* _What is needed_: From the records below, pull each line that has "label".

[Data extracted from a collection]
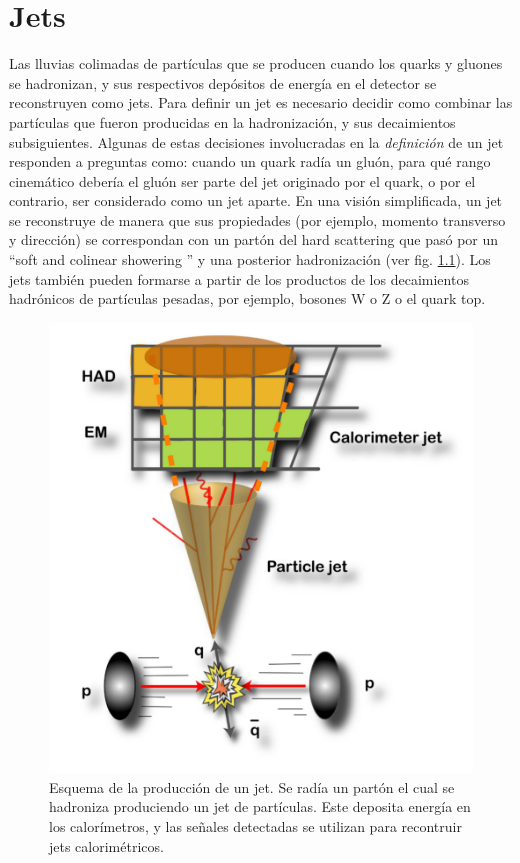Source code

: \chapter{Jets}\label{jets}


Las lluvias colimadas de partículas que se producen cuando los quarks y gluones se hadronizan, y sus respectivos depósitos de energía en el detector se reconstruyen como jets. Para definir un jet es necesario decidir como combinar las partículas que fueron producidas en la hadronización, y sus decaimientos subsiguientes. Algunas de estas decisiones involucradas en la \emph{definición} de un jet responden a preguntas como: cuando un quark radía un gluón, para qué rango cinemático debería el gluón ser parte del jet originado por el quark, o por el contrario, ser considerado como un jet aparte. En una visión simplificada, un jet se reconstruye de manera que sus propiedades (por ejemplo, momento transverso y dirección) se correspondan con un partón del hard scattering que pasó por un ``soft and colinear showering '' y una posterior hadronización (ver fig. \ref{fig:jetScheme}). Los jets también pueden formarse a partir de los productos de los decaimientos hadrónicos de partículas pesadas, por ejemplo, bosones W o Z o el quark top.

\begin{figure}[h]
    \centering
    \includegraphics[width =0.6\linewidth]{images/jetScheme}
    \caption{Esquema de la producción de un jet. Se radía un partón el cual se hadroniza produciendo un jet de partículas. Este deposita energía en los calorímetros, y las señales detectadas se utilizan para recontruir jets calorimétricos.}
    \label{fig:jetScheme}
\end{figure}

* _Answer for the task_:
: \chapter{Jets}\label{jets}
    \label{fig:jetScheme}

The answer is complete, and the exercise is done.